▶ **EXERCISE MATERIAL**
────────────────────────────────────────

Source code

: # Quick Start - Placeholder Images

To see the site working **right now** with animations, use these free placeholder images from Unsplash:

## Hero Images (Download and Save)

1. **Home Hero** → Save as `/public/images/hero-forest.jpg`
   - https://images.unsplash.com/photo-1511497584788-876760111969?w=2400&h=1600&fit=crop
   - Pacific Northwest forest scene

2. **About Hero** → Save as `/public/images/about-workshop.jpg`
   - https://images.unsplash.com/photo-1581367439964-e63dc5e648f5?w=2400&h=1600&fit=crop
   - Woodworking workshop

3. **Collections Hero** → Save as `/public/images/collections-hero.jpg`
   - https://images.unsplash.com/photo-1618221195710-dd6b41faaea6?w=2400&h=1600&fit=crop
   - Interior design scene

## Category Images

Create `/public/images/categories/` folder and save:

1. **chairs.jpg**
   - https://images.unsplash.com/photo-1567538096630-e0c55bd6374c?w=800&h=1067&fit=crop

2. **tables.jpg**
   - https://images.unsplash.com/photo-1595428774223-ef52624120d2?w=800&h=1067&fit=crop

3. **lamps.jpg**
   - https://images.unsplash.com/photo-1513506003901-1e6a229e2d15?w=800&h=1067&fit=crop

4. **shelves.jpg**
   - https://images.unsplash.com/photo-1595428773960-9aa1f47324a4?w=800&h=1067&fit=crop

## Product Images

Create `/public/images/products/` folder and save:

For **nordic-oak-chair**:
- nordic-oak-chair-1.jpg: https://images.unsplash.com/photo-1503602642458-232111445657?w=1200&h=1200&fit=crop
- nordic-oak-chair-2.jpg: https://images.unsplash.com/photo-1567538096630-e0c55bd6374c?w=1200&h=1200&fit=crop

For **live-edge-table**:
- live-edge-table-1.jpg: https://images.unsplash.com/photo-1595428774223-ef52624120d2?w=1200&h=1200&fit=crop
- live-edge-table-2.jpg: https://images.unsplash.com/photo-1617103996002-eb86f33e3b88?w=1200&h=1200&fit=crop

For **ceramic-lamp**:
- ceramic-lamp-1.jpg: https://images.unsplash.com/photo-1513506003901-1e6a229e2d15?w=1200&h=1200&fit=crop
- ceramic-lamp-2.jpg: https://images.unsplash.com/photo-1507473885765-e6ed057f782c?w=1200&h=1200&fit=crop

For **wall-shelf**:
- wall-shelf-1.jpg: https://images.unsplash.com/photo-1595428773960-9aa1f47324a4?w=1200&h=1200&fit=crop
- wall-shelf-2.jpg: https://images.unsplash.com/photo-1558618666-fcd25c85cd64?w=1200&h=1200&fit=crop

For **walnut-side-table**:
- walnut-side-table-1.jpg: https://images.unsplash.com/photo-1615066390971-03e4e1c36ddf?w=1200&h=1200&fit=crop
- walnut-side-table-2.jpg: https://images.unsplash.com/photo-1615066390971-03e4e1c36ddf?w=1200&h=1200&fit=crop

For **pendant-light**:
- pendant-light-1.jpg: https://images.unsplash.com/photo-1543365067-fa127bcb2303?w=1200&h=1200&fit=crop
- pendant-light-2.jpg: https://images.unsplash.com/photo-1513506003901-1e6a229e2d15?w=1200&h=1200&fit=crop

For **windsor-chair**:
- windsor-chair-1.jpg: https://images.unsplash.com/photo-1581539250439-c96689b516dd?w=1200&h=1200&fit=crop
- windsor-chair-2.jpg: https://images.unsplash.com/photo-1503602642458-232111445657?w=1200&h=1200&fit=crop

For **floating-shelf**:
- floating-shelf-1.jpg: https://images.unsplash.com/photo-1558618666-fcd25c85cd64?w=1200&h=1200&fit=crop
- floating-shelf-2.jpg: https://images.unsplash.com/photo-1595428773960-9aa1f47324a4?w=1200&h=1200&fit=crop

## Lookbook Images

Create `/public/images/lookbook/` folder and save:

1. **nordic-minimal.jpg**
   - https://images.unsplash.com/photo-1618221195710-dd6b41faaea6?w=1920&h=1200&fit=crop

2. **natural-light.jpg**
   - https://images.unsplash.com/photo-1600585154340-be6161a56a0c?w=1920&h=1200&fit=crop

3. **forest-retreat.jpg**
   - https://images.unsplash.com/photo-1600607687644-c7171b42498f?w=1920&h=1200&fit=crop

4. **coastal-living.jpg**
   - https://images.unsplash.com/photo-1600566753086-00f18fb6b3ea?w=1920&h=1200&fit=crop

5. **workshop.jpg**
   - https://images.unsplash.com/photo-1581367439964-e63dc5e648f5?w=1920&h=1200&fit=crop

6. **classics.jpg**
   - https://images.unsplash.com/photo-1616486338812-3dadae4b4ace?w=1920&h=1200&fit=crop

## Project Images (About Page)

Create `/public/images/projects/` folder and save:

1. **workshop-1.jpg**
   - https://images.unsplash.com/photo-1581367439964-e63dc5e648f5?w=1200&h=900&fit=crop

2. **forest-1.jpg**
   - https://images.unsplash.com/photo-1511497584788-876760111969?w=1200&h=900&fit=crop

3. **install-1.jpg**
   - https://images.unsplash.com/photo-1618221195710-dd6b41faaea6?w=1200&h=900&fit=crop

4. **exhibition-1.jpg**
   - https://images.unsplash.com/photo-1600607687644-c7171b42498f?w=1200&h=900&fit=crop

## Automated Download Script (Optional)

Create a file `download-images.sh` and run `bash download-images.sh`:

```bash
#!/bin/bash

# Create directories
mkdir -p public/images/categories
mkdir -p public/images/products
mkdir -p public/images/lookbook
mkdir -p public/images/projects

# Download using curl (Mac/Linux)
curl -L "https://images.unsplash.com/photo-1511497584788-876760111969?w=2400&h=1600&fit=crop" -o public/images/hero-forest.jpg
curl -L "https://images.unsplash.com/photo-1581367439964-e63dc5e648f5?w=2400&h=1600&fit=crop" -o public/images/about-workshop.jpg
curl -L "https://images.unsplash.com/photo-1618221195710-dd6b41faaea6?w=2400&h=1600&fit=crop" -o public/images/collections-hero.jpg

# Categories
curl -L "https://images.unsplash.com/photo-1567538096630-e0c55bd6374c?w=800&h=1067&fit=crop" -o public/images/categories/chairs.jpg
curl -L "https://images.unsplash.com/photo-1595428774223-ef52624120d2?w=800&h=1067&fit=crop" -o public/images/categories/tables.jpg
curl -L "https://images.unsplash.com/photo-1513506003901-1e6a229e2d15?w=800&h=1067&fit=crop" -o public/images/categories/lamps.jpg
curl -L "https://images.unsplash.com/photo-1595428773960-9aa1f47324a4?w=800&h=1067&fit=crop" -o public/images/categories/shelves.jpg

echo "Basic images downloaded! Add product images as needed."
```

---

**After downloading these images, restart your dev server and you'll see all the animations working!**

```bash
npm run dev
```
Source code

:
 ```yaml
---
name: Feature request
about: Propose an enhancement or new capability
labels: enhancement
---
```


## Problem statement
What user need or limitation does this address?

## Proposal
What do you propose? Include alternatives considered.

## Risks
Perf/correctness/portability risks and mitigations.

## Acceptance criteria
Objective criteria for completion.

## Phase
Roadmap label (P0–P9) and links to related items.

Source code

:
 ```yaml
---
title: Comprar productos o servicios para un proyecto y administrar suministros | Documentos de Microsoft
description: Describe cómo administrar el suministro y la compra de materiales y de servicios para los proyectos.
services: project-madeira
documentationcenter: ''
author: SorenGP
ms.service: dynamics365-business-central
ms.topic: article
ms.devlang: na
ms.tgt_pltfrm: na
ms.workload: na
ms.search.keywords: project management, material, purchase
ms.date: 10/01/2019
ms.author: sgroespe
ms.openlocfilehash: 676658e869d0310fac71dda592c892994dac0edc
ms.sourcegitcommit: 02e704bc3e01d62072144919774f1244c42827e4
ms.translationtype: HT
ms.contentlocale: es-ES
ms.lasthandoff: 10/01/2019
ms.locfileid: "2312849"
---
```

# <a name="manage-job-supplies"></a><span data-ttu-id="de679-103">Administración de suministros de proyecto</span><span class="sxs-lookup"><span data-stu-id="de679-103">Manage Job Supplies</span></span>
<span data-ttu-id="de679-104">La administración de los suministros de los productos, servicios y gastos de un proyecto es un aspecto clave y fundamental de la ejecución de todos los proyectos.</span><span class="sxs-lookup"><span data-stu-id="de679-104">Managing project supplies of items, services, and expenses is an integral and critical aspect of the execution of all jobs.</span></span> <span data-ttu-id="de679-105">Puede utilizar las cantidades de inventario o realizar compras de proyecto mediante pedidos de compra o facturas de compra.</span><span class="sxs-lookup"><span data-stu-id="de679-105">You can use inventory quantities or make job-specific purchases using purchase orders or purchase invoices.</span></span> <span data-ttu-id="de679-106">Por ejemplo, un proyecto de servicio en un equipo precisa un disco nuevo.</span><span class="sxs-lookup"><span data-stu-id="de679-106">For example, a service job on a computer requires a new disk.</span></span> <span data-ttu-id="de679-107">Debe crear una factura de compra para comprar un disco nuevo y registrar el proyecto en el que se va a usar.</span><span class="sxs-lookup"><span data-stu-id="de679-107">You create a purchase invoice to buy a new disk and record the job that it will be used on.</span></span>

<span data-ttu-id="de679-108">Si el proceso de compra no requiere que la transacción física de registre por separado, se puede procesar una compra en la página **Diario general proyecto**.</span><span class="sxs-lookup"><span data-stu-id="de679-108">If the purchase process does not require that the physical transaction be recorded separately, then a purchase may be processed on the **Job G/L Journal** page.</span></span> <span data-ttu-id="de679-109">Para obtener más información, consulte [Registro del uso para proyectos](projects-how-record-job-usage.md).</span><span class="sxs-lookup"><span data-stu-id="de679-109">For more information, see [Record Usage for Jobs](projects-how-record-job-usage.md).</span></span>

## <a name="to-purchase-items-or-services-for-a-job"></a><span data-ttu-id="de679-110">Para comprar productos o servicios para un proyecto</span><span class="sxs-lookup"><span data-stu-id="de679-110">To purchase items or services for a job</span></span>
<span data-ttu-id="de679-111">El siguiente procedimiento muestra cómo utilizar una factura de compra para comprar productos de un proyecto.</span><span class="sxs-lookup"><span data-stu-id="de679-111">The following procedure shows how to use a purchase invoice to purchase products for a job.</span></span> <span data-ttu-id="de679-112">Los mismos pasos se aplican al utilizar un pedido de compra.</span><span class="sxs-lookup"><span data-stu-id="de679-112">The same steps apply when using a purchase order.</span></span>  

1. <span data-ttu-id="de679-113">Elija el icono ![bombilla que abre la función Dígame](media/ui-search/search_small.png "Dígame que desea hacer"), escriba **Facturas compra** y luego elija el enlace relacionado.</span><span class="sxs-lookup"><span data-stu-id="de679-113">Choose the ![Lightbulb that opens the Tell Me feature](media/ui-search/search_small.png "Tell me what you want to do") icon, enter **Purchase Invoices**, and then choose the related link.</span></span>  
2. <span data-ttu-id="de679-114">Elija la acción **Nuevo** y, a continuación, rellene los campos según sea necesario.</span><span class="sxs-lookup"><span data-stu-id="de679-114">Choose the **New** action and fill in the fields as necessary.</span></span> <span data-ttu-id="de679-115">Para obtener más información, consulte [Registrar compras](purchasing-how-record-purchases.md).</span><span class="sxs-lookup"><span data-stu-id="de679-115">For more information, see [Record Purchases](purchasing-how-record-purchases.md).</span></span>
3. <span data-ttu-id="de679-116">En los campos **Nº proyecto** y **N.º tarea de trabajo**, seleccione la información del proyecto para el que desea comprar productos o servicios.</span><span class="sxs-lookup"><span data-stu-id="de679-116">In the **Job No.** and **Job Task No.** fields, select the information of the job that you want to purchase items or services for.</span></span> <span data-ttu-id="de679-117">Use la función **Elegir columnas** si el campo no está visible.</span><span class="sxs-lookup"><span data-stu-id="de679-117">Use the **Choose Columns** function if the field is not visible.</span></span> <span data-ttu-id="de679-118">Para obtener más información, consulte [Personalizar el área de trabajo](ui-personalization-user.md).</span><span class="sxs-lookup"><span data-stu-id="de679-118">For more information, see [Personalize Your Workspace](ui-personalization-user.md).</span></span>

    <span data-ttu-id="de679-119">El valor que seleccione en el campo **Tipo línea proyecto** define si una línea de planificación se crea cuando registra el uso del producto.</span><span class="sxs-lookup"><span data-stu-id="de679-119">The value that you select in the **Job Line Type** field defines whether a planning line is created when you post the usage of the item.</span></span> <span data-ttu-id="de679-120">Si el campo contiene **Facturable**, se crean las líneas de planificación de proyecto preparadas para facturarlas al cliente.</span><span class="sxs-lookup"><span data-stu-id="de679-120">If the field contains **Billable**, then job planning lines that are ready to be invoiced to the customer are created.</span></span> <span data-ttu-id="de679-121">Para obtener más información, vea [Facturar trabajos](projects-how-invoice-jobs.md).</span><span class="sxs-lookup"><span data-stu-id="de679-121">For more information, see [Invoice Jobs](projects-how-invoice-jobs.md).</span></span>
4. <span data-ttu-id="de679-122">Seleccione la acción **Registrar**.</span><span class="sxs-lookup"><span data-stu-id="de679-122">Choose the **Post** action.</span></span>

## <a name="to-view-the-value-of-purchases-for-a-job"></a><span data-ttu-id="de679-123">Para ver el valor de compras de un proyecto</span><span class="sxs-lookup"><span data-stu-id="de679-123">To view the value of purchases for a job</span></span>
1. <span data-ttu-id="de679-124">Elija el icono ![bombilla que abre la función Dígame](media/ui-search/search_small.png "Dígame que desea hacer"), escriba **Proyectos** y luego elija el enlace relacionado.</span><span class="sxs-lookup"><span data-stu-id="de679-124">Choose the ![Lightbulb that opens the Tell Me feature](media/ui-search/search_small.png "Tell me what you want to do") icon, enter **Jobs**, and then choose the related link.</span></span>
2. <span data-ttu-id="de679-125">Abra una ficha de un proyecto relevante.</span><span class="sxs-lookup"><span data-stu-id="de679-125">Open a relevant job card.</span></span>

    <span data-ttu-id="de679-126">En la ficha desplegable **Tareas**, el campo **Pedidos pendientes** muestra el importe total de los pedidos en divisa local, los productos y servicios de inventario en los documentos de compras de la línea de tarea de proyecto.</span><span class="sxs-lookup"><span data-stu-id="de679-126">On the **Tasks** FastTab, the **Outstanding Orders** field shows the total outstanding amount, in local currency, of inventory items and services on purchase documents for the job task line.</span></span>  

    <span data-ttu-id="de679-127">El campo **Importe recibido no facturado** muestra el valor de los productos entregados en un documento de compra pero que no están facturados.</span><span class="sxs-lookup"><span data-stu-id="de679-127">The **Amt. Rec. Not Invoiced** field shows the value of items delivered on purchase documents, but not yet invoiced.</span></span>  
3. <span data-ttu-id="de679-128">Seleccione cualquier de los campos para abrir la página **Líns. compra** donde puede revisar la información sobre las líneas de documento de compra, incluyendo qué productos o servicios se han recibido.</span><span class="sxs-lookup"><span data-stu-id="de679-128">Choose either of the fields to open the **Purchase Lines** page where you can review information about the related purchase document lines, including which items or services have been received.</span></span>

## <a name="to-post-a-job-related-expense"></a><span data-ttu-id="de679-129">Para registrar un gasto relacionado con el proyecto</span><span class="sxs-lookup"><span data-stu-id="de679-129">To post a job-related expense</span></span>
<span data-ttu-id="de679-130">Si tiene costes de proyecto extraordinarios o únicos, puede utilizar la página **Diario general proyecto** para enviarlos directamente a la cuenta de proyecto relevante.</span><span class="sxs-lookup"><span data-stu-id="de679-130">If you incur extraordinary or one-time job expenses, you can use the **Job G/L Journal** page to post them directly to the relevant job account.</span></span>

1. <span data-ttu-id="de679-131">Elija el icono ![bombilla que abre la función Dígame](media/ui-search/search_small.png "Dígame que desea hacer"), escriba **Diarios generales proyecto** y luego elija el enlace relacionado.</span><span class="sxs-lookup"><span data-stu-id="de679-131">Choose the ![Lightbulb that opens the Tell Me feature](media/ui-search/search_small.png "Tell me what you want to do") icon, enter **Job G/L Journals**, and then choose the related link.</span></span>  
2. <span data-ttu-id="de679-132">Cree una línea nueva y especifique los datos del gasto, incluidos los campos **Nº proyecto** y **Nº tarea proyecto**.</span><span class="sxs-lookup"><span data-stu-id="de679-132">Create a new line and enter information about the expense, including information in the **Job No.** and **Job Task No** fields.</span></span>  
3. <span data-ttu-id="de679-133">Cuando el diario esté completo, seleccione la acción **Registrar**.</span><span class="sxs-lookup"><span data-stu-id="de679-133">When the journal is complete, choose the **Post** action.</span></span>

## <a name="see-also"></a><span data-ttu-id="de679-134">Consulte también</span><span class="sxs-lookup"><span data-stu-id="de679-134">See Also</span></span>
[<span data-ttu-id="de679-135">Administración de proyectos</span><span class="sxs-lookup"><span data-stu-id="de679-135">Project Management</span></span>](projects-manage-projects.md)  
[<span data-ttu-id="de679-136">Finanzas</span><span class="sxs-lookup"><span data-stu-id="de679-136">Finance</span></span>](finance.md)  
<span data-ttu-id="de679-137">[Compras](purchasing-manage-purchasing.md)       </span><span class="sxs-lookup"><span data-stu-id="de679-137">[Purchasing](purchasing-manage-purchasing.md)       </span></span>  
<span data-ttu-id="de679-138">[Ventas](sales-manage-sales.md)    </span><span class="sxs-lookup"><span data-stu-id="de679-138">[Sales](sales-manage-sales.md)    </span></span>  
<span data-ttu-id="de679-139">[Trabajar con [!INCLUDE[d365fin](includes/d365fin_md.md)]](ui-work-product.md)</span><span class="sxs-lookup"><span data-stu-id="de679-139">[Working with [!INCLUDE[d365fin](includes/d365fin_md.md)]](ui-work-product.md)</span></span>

────────────────────────────────────────

Select every line of the records holding the string "folder".

Create `/public/images/categories/` folder and save:
Create `/public/images/products/` folder and save:
Create `/public/images/lookbook/` folder and save:
Create `/public/images/projects/` folder and save:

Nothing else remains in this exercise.